La Casa Blanca empieza en un muro alto, tan blanco que refleja la luz del sol y la vierte sobre la maleza. En el centro hay una puerta de cobre que se abre de par en par por si acaso tengas dudas, y sobre ella, en una placa de metal, el número 705. La casa está dividida en tres cubos de proporciones iguales que descienden por la ladera cual escalones. Stairway to Hell. Cada cubo tiene un ventanal inmenso que da a los valles. La vista es preciosa, sobre todo a esta hora, cuando el sol ya se escondió y el azul suicida se mezcla con las luces que cuelgan de los postes.
El Niño Terror me dice El Silencio. Lo tengo merecido. En su casa, la gente se enreda. Yo me reservo el derecho de admisión. Lo conocí por Castor, que conoce gente todos los días y me conduce a lugares como éste, donde se reúnen las sobras animadas de la noche después de que hasta el antro más antro ha cerrado. A la Casa Blanca vienen, sobre todo, bandas de rock, pintores, fotógrafos, viajeros de paso, hijos que han peleado con sus padres, padres jóvenes que acaban de divorciarse, mujeres solas, drogos en general y parejas que no tienen dónde tirar. La Casa Blanca es la casa de los desamparados, de las almas que penan esperando que el patíbulo se descongestione un poco. El Niño Terror gasta todas sus remesas en perica, licor y, muy rara vez, en comida china venida expresamente del 1800 Lay Lay. Así que basta con venir para tener algo que hacer.

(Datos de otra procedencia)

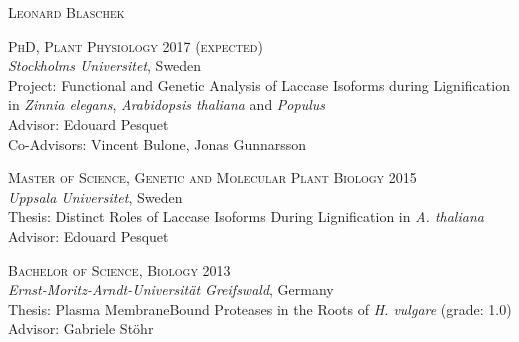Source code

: \documentclass[11pt]{article}
\begin{document}
	\pagestyle{empty}
\begin{center}
	\huge{\textsc{Leonard Blaschek}}
	\vspace*{1cm}
\end{center}

\vspace{0.2cm}

\textsc{\large{PhD, Plant Physiology}} \hfill \textsc{\large{2017 \textnormal{(expected)}}} \\
\hspace*{24pt}\textit{Stockholms Universitet}, Sweden \\
\hspace*{24pt}Project: Functional and Genetic Analysis of Laccase Isoforms during Lignification \\
\hspace*{62pt}in \textit{Zinnia elegans}, \textit{Arabidopsis thaliana} and \textit{Populus}\\
\hspace*{24pt}Advisor: Edouard Pesquet \\
\hspace*{24pt}Co-Advisors: Vincent Bulone, Jonas Gunnarsson
\vspace{0.2cm}

\textsc{\large{Master of Science, Genetic and Molecular Plant Biology}} \hfill \textsc{\large{2015}} \\
\hspace*{24pt}\textit{Uppsala Universitet}, Sweden \\
\hspace*{24pt}Thesis: Distinct Roles of Laccase Isoforms During Lignification in \textit{A. thaliana}\\
\hspace*{24pt}Advisor: Edouard Pesquet
\vspace{0.2cm}

\textsc{\large{Bachelor of Science, Biology}} \hfill \textsc{\large{2013}} \\
\hspace*{24pt}\textit{Ernst-Moritz-Arndt-Universität Greifswald}, Germany \\
\hspace*{24pt}Thesis: Plasma Membrane\textendash Bound Proteases in the Roots of \textit{H. vulgare} (grade: \textsc{1.0}) \\
\hspace*{24pt}Advisor: Gabriele Stöhr
\vspace{1cm}
\end{document}
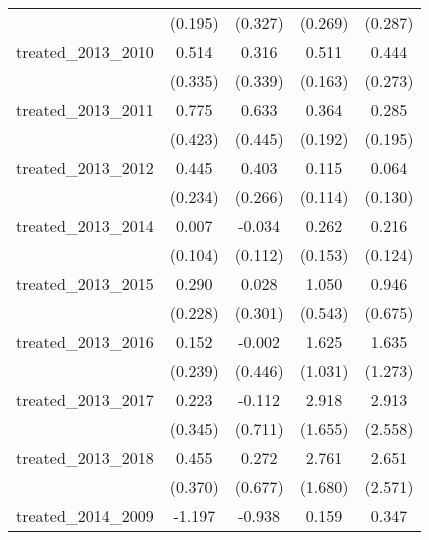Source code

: {\begin{tabular}{l*{4}{c}}
            &     (0.195)         &     (0.327)         &     (0.269)         &     (0.287)         \\
[1em]
treated\_2013\_2010&       0.514         &       0.316         &       0.511\sym{**} &       0.444         \\
            &     (0.335)         &     (0.339)         &     (0.163)         &     (0.273)         \\
[1em]
treated\_2013\_2011&       0.775         &       0.633         &       0.364         &       0.285         \\
            &     (0.423)         &     (0.445)         &     (0.192)         &     (0.195)         \\
[1em]
treated\_2013\_2012&       0.445         &       0.403         &       0.115         &       0.064         \\
            &     (0.234)         &     (0.266)         &     (0.114)         &     (0.130)         \\
[1em]
treated\_2013\_2014&       0.007         &      -0.034         &       0.262         &       0.216         \\
            &     (0.104)         &     (0.112)         &     (0.153)         &     (0.124)         \\
[1em]
treated\_2013\_2015&       0.290         &       0.028         &       1.050         &       0.946         \\
            &     (0.228)         &     (0.301)         &     (0.543)         &     (0.675)         \\
[1em]
treated\_2013\_2016&       0.152         &      -0.002         &       1.625         &       1.635         \\
            &     (0.239)         &     (0.446)         &     (1.031)         &     (1.273)         \\
[1em]
treated\_2013\_2017&       0.223         &      -0.112         &       2.918         &       2.913         \\
            &     (0.345)         &     (0.711)         &     (1.655)         &     (2.558)         \\
[1em]
treated\_2013\_2018&       0.455         &       0.272         &       2.761         &       2.651         \\
            &     (0.370)         &     (0.677)         &     (1.680)         &     (2.571)         \\
[1em]
treated\_2014\_2009&      -1.197         &      -0.938         &       0.159         &       0.347         \\

\end{tabular}}
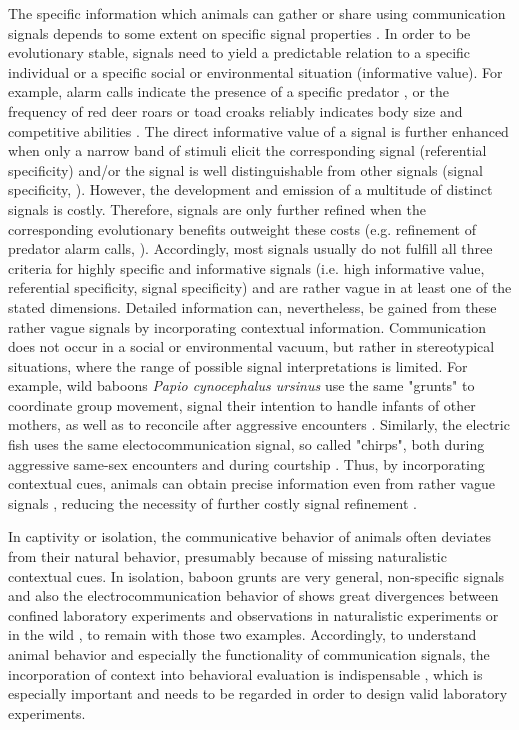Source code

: The specific information which animals can gather or share using communication signals depends to some extent on specific signal properties \citep{Seyfarth2003}. In order to be evolutionary stable, signals need to yield a predictable relation to a specific individual or a specific social or environmental situation (informative value). For example, alarm calls indicate the presence of a specific predator \citep{Seyfarth1980}, or the frequency of red deer roars or toad croaks reliably indicates body size and competitive abilities \citep{Davies1978, Reby2005}. The direct informative value of a signal is further enhanced when only a narrow band of stimuli elicit the corresponding signal (referential specificity) and/or the signal is well distinguishable from other signals (signal specificity, \citealp{Seyfarth2003}). However, the development and emission of a multitude of distinct signals is costly. Therefore, signals are only further refined when the corresponding evolutionary benefits outweight these costs (e.g. refinement of predator alarm calls, \citealp{Schibler2007}). Accordingly, most signals usually do not fulfill all three criteria for highly specific and informative signals (i.e. high informative value, referential specificity, signal specificity) and are rather vague in at least one of the stated dimensions. Detailed information can, nevertheless, be gained from these rather vague signals by incorporating contextual information. Communication does not occur in a social or environmental vacuum, but rather in stereotypical situations, where the range of possible signal interpretations is limited. For example, wild baboons \textit{Papio cynocephalus ursinus} use the same "grunts" to coordinate group movement, signal their intention to handle infants of other mothers, as well as to reconcile after aggressive encounters \citep{Cheney1995, Rendall1999}. Similarly, the electric fish \Lepto{} uses the same electocommunication signal, so called "chirps", both during aggressive same-sex encounters and during courtship \citep{Henninger2018}. Thus, by incorporating contextual cues, animals can obtain precise information even from rather vague signals \citep{Seyfarth2017}, reducing the necessity of further costly signal refinement \citep{Schibler2007}.

In captivity or isolation, the communicative behavior of animals often deviates from their natural behavior, presumably because of missing naturalistic contextual cues. In isolation, baboon grunts are very general, non-specific signals \citep{Cheney1995, Rendall1999} and also the electrocommunication behavior of \lepto{} shows great divergences between confined laboratory experiments and observations in naturalistic experiments or in the wild \citep{Henninger2018}, to remain with those two examples. Accordingly, to understand animal behavior and especially the functionality of communication signals, the incorporation of context into behavioral evaluation is indispensable \citep{Seyfarth2017}, which is especially important and needs to be regarded in order to design valid laboratory experiments.

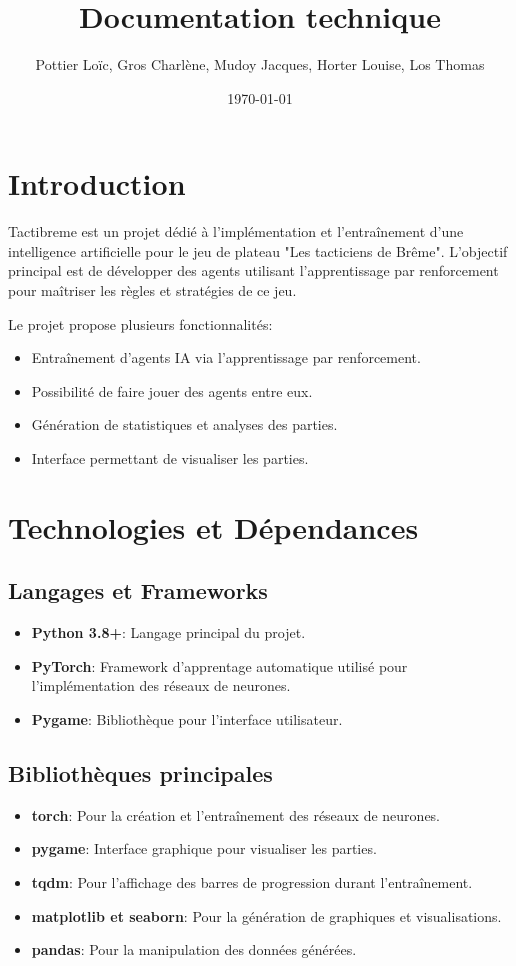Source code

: \documentclass[]{article}
\title{\textbf{Documentation technique}}
\author{Pottier Loïc, Gros Charlène, Mudoy Jacques, Horter Louise, Los Thomas}
\date{\today}
\begin{document}
\maketitle

\tableofcontents

\newpage

\section{Introduction}

Tactibreme est un projet dédié à l'implémentation et l'entraînement d'une intelligence artificielle pour le jeu de plateau "Les tacticiens de Brême". L'objectif principal est de développer des agents utilisant l'apprentissage par renforcement pour maîtriser les règles et stratégies de ce jeu.

Le projet propose plusieurs fonctionnalités:
\begin{itemize}
  \item Entraînement d'agents IA via l'apprentissage par renforcement.
  \item Possibilité de faire jouer des agents entre eux.
  \item Génération de statistiques et analyses des parties.
  \item Interface permettant de visualiser les parties.
\end{itemize}

\section{Technologies et Dépendances}

\subsection{Langages et Frameworks}
\begin{itemize}
  \item \textbf{Python 3.8+}: Langage principal du projet.
  \item \textbf{PyTorch}: Framework d'apprentage automatique utilisé pour l'implémentation des réseaux de neurones.
  \item \textbf{Pygame}: Bibliothèque pour l'interface utilisateur.
\end{itemize}

\subsection{Bibliothèques principales}
\begin{itemize}
  \item \textbf{torch}: Pour la création et l'entraînement des réseaux de neurones.
  \item \textbf{pygame}: Interface graphique pour visualiser les parties.
  \item \textbf{tqdm}: Pour l'affichage des barres de progression durant l'entraînement.
  \item \textbf{matplotlib et seaborn}: Pour la génération de graphiques et visualisations.
  \item \textbf{pandas}: Pour la manipulation des données générées.
\end{itemize}
\end{document}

Nos abre la puerta. Lleva puesto un sombrero tipo cazador de elefantes que parece de marfil, una bata de dormir de seda, bermudas floreadas de surfer y botas de caucho y suela de goma, muy grunge. Sin camisa, sin medias. Nos mira a través de unos antiguos binoculares de nácar que sostiene de un mango con su mano derecha. Ahora que lo pienso, los binoculares combinan perfecto con el sombrero.

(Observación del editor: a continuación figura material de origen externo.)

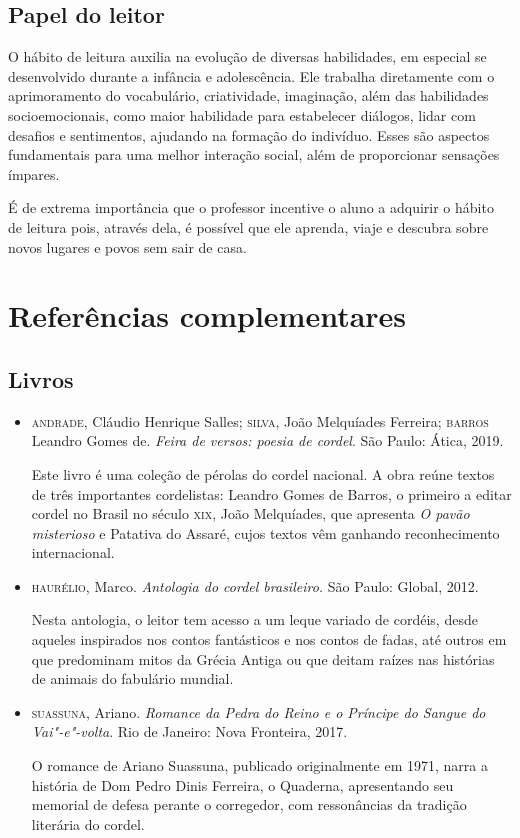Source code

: \documentclass{article}
\begin{document}
\subsection{Papel do leitor}

O hábito de leitura auxilia na evolução de diversas habilidades, em
especial se desenvolvido durante a infância e adolescência. Ele trabalha
diretamente com o aprimoramento do vocabulário, criatividade,
imaginação, além das habilidades socioemocionais, como maior habilidade
para estabelecer diálogos, lidar com desafios e sentimentos, ajudando na
formação do indivíduo. Esses são aspectos fundamentais para uma melhor
interação social, além de proporcionar sensações ímpares.

É de extrema importância que o professor incentive o aluno a adquirir o
hábito de leitura pois, através dela, é possível que ele aprenda, viaje
e descubra sobre novos lugares e povos sem sair de casa.

\section{Referências complementares}

\subsection{Livros}

\begin{itemize}
\item\textsc{andrade}, Cláudio Henrique Salles; \textsc{silva}, João Melquíades Ferreira;   \textsc{barros} Leandro Gomes de. \textit{Feira de versos: poesia de cordel}.
  São Paulo: Ática, 2019.
  
Este livro é uma coleção de pérolas do cordel nacional. A obra reúne
textos de três importantes cordelistas: Leandro Gomes de Barros, o
primeiro a editar cordel no Brasil no século \textsc{xix}, João Melquíades, que
apresenta \emph{O pavão misterioso} e Patativa do Assaré, cujos textos
vêm ganhando reconhecimento internacional.

\item\textsc{haurélio}, Marco. \textit{Antologia do cordel brasileiro.} São Paulo:
  Global, 2012.

Nesta antologia, o leitor tem acesso a um leque variado de cordéis,
desde aqueles inspirados nos contos fantásticos e nos contos de fadas,
até outros em que predominam mitos da Grécia Antiga ou que deitam raízes
nas histórias de animais do fabulário mundial.

\item\textsc{suassuna}, Ariano. \textit{Romance da Pedra do Reino e o Príncipe do
  Sangue do Vai"-e"-volta}. Rio de Janeiro: Nova Fronteira, 2017.


O romance de Ariano Suassuna, publicado originalmente em 1971, narra a
história de Dom Pedro Dinis Ferreira, o Quaderna, apresentando seu
memorial de defesa perante o corregedor, com ressonâncias da tradição
literária do cordel.
\end{itemize}
\end{document}
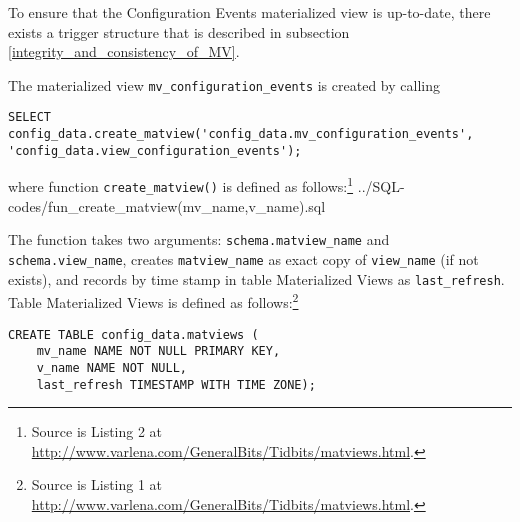 To ensure that the Configuration Events materialized view is up-to-date, there exists a trigger structure that is described in subsection \ref{integrity_and_consistency_of_MV}. 

The materialized view \texttt{mv\_configuration\_events} is created by calling  
\begin{lstlisting}[language=postgreSQL]
SELECT config_data.create_matview('config_data.mv_configuration_events', 'config_data.view_configuration_events');
\end{lstlisting}
where function \texttt{create\_matview()} is defined as follows:\footnote{Source is Listing 2 at \url{http://www.varlena.com/GeneralBits/Tidbits/matviews.html}.} 
%
{../SQL-codes/fun_create_matview(mv_name,v_name).sql}

The function takes two arguments: \texttt{schema.matview\_name} and \texttt{schema.view\_name}, 
creates \texttt{matview\_name} as exact copy of \texttt{view\_name} (if not exists), and records by time stamp in table Materialized Views as \texttt{last\_refresh}.
Table Materialized Views is defined as follows:\footnote{Source is Listing 1 at \url{http://www.varlena.com/GeneralBits/Tidbits/matviews.html}.}
\begin{lstlisting}[language=postgreSQL] 
CREATE TABLE config_data.matviews ( 
	mv_name NAME NOT NULL PRIMARY KEY, 
	v_name NAME NOT NULL,  
	last_refresh TIMESTAMP WITH TIME ZONE);
\end{lstlisting}


% 
% 



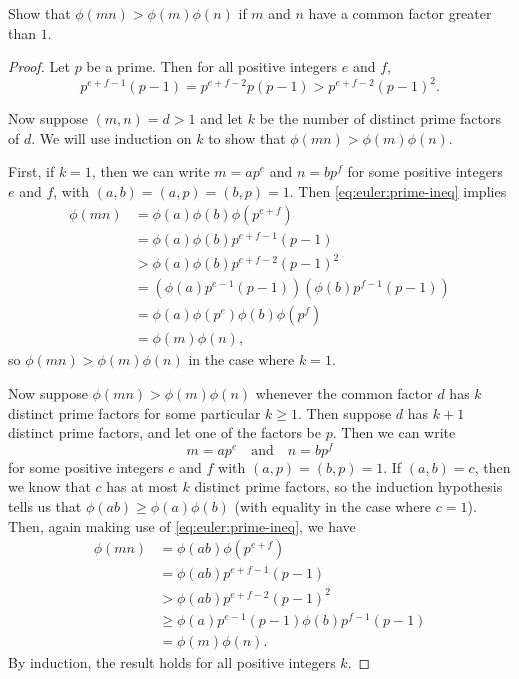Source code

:  Show that $\phi(mn) > \phi(m)\phi(n)$ if $m$ and $n$
have a common factor greater than $1$.
\begin{proof}
  Let $p$ be a prime. Then for all positive integers $e$ and $f$,
  \begin{equation}
    \label{eq:euler:prime-ineq}
    p^{e+f-1}(p - 1) = p^{e+f-2}p(p - 1) > p^{e+f-2}(p - 1)^2.
  \end{equation}

  Now suppose $(m,n) = d > 1$ and let $k$ be the number of distinct
  prime factors of $d$. We will use induction on $k$ to show that
  $\phi(mn) > \phi(m)\phi(n)$.

  First, if $k = 1$, then we can write $m = ap^e$ and $n = bp^f$ for
  some positive integers $e$ and $f$, with
  $(a,b) = (a,p) = (b,p) = 1$. Then \eqref{eq:euler:prime-ineq}
  implies
  \begin{align*}
    \phi(mn) &= \phi(a)\phi(b)\phi(p^{e+f}) \\
             &= \phi(a)\phi(b)p^{e+f-1}(p-1) \\
             &> \phi(a)\phi(b)p^{e+f-2}(p-1)^2 \\
             &= \left(\phi(a)p^{e-1}(p-1)\right)
               \left(\phi(b)p^{f-1}(p-1)\right) \\
             &= \phi(a)\phi(p^e)\phi(b)\phi(p^f) \\
             &= \phi(m)\phi(n),
  \end{align*}
  so $\phi(mn) > \phi(m)\phi(n)$ in the case where $k = 1$.

  Now suppose $\phi(mn) > \phi(m)\phi(n)$ whenever the common factor
  $d$ has $k$ distinct prime factors for some particular
  $k\geq1$. Then suppose $d$ has $k+1$ distinct prime factors, and let
  one of the factors be $p$. Then we can write
  \begin{equation*}
    m = ap^e
    \quad\text{and}\quad
    n = bp^f
  \end{equation*}
  for some positive integers $e$ and $f$ with $(a,p) = (b,p) = 1$. If
  $(a,b) = c$, then we know that $c$ has at most $k$ distinct prime
  factors, so the induction hypothesis tells us that
  $\phi(ab)\geq\phi(a)\phi(b)$ (with equality in the case where
  $c = 1$). Then, again making use of \eqref{eq:euler:prime-ineq}, we
  have
  \begin{align*}
    \phi(mn) &= \phi(ab)\phi(p^{e+f}) \\
             &= \phi(ab)p^{e+f-1}(p-1) \\
             &> \phi(ab)p^{e+f-2}(p-1)^2 \\
             &\geq \phi(a)p^{e-1}(p-1)\phi(b)p^{f-1}(p-1) \\
             &= \phi(m)\phi(n).
  \end{align*}
  By induction, the result holds for all positive integers $k$.
\end{proof}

-El Castor y El Silencio, dos domingueros de corazón. ¿Password?
Castor levanta la funda de plástico. El Niño Terror inclina la cabeza hasta que los binoculares de nácar chocan contra las botellas. El ligero tintineo podría tomarse como una alarma pero claro, no oigo, soy de palo y tengo orejas de pescado. Tras varios segundos de inspección, deja los binoculares dentro de la funda y se endereza. Luego toma la bolsa con ambas manos, la aprieta contra su pecho, cierra los ojos y, muy serio, nos hace una reverencia.
-Pasen. Mi casa es su casa. Mi blanca es su blanca.